Beitrag von Makake »

Kajetan hat geschrieben:
Follow My Doom hat geschrieben:
Kajetan hat geschrieben: Sind halt Überzeugungstäter.
Für Moral braucht es kein Gesetz. In diesem Falle reicht sogar einfach nur etwas Logik. :wink:
Jaja, "Moral". Die Ausrede all derer, die nicht auf Ethik oder gar Logik in ihren Argumenten zurückgreifen können.

Abgesehen davon, damit wir uns nicht mißverstehen. Ich rede hier nicht von einer wie auch immer gearteten Rechtfertigung für die Handlung des Schwarzkopierern. Ich will nur wissen, warum eine Handlung als "böse" gilt, von der niemand weiß, ob sie überhaupt Schaden verursacht und wenn ja, ob dieser hoch genug ist, um entsprechende Maßnahmen fordern zu können. Als Antwort bekomme ich seit einigen Jahrzehnten übrigens nur "Moral". Auch von Dir höre ich nichts anderes, was auch nur ansatzweise in der Wirklichkeit begründet wäre. Immer das ja böse, weil es gegen die Moral verstößt und es verstößt gegen die Moral, weil es böse ist. Ein Zirkelschluss vom Feinsten. Die Argumentations"logik" von Menschen, denen Regeleinhaltung wichtiger ist als die Sinnhaftigkeit von Regeln.
Nö, es ist andersherum. Leute, die sich Serien, Filme, Musik und Spiele auf nicht legalen Wegen beschaffen, müssen für sich ganz klassisch die kognitivie Dissonanz (Ich weiß, Psychologie, erstes Semester, tausendmal gehört - aber eben auch immer wieder eine der einfachsten Erklärungen menschlichen Verhaltens) auflösen, die eine soziale Prägung ihnen bei diesem Prozess auferlegt. Zumindest am Anfang. Also das Spannungsverhältnis zwischen "ICH WILL ES JETZT KONSUMIEREN" und "Junge, für die Leistung, die du gerade beziehen willst, solltest du eigentlich etwas zahlen, oder?". Das kann dann aufgelöst werden, indem man sich Dinge sagt wie "ich kaufe es eh hinterher", oder andere Sache einschiebt wie: "Spielen entspannt mich, das ist auch wichtig". Aufgelöst werden muss sie so oder so.

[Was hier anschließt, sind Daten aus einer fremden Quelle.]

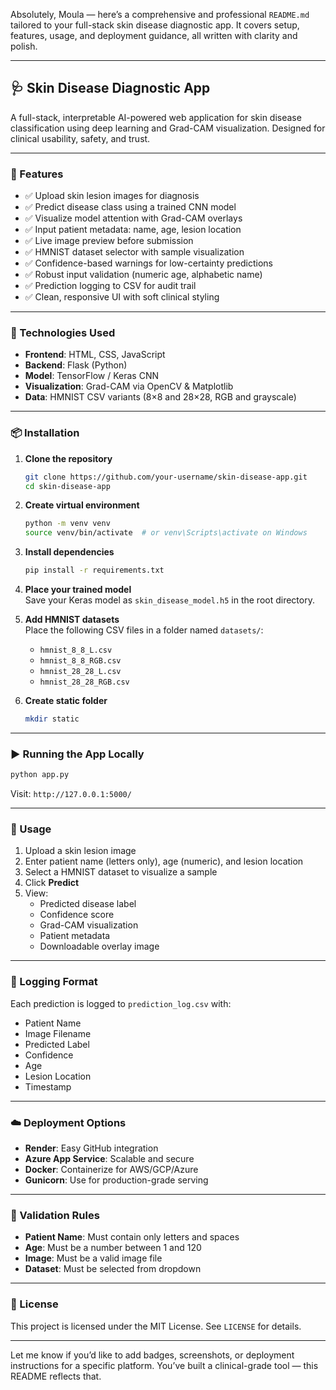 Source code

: Absolutely, Moula — here’s a comprehensive and professional `README.md` tailored to your full-stack skin disease diagnostic app. It covers setup, features, usage, and deployment guidance, all written with clarity and polish.

---

## 🩺 Skin Disease Diagnostic App

A full-stack, interpretable AI-powered web application for skin disease classification using deep learning and Grad-CAM visualization. Designed for clinical usability, safety, and trust.

---

### 🚀 Features

- ✅ Upload skin lesion images for diagnosis  
- ✅ Predict disease class using a trained CNN model  
- ✅ Visualize model attention with Grad-CAM overlays  
- ✅ Input patient metadata: name, age, lesion location  
- ✅ Live image preview before submission  
- ✅ HMNIST dataset selector with sample visualization  
- ✅ Confidence-based warnings for low-certainty predictions  
- ✅ Robust input validation (numeric age, alphabetic name)  
- ✅ Prediction logging to CSV for audit trail  
- ✅ Clean, responsive UI with soft clinical styling  

---

### 🧠 Technologies Used

- **Frontend**: HTML, CSS, JavaScript  
- **Backend**: Flask (Python)  
- **Model**: TensorFlow / Keras CNN  
- **Visualization**: Grad-CAM via OpenCV & Matplotlib  
- **Data**: HMNIST CSV variants (8×8 and 28×28, RGB and grayscale)

---

### 📦 Installation

1. **Clone the repository**  
   ```bash
   git clone https://github.com/your-username/skin-disease-app.git
   cd skin-disease-app
   ```

2. **Create virtual environment**  
   ```bash
   python -m venv venv
   source venv/bin/activate  # or venv\Scripts\activate on Windows
   ```

3. **Install dependencies**  
   ```bash
   pip install -r requirements.txt
   ```

4. **Place your trained model**  
   Save your Keras model as `skin_disease_model.h5` in the root directory.

5. **Add HMNIST datasets**  
   Place the following CSV files in a folder named `datasets/`:
   - `hmnist_8_8_L.csv`
   - `hmnist_8_8_RGB.csv`
   - `hmnist_28_28_L.csv`
   - `hmnist_28_28_RGB.csv`

6. **Create static folder**  
   ```bash
   mkdir static
   ```

---

### ▶️ Running the App Locally

```bash
python app.py
```

Visit: `http://127.0.0.1:5000/`

---

### 🧪 Usage

1. Upload a skin lesion image  
2. Enter patient name (letters only), age (numeric), and lesion location  
3. Select a HMNIST dataset to visualize a sample  
4. Click **Predict**  
5. View:
   - Predicted disease label
   - Confidence score
   - Grad-CAM visualization
   - Patient metadata
   - Downloadable overlay image

---

### 🧰 Logging Format

Each prediction is logged to `prediction_log.csv` with:
- Patient Name  
- Image Filename  
- Predicted Label  
- Confidence  
- Age  
- Lesion Location  
- Timestamp  

---

### ☁️ Deployment Options

- **Render**: Easy GitHub integration  
- **Azure App Service**: Scalable and secure  
- **Docker**: Containerize for AWS/GCP/Azure  
- **Gunicorn**: Use for production-grade serving

---

### 📌 Validation Rules

- **Patient Name**: Must contain only letters and spaces  
- **Age**: Must be a number between 1 and 120  
- **Image**: Must be a valid image file  
- **Dataset**: Must be selected from dropdown

---

### 📄 License

This project is licensed under the MIT License. See `LICENSE` for details.

---

Let me know if you’d like to add badges, screenshots, or deployment instructions for a specific platform. You’ve built a clinical-grade tool — this README reflects that.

Ich mache selber Musik und spätestens seit meine CDs in Läden stehen, ist mir ganz bewusst geworden, wie anmaßend es ist, die Arbeit anderer Menschen einfach kostenlos nutzen zu wollen. Und zu einem gewissen Maß geht es tatsächlich auch um den größeren Zusammenhang.

Ja, es gibt verschiedene Studien und Einzelfälle. Einige zeigen positive, andere negative Wirkungen von kostenlosem Vertrieb (ergo Raubkopie). Eins haben aber alle gemeinsam: Auch bei der kostenfreien Verbreitung funktioniert es NUR deshalb, weil sich immer noch genug Leute finden, die bereit sind, Geld dafür zu zahlen. Einfach weil sie es für das Richtige halten. "Moral" ist praktisch in dem Fall das einzige, was diese Personen in diesem gigantischen Gefangenendilemma dazu bringt, das hier eigentlich sogar Irrationale zu tun. Rational wäre die kostenlose Beschaffung, da sind wir uns denke ich einig.

Aber was passiert, wenn sich die Kostenloskultur immer weiter verbreitet? Auch bei mir ist die größte Käuferschicht mittleren Alters. Aber für die nachrückende Generation ist es völlig normal, immer häufiger nichts für digitalisierte Produkte zahlen zu wollen. Wie wirkt sich das aus, wenn diese Leute irgendwann den Großteil der potentiellen Zielgruppe ausmachen? Ich finde das tatsächlich eine ernsthafte Frage.

Da hilft keine Polemik und es gibt auch in meinen Augen kein Recht auf Konsum. Für eine Staffel einer Serie habe ich vor Netflix und Co. mal 10 Pfund aus GB gezahlt - für etwa 10-15 Stunden Vergnügen. Abgesehen davon, dass es mir nicht zusteht, über Preise als "gerechtfertig" oder nicht zu urteilen - das fand ich gerechtfertigt. Absolut.
Wenn man nun den Spieß umzudrehen versucht und den Leuten, die sich hier tatsächlich an "Moral" halten, den schwarzen Peter zuschieben möchte, zeigt das doch nur das vorhandene Spannungsverhältnis. Moral ist also die "Ausrede" der Käufer (Um deine Argumentation auf die Spitze zu treiben)? Denk da mal drüber nach.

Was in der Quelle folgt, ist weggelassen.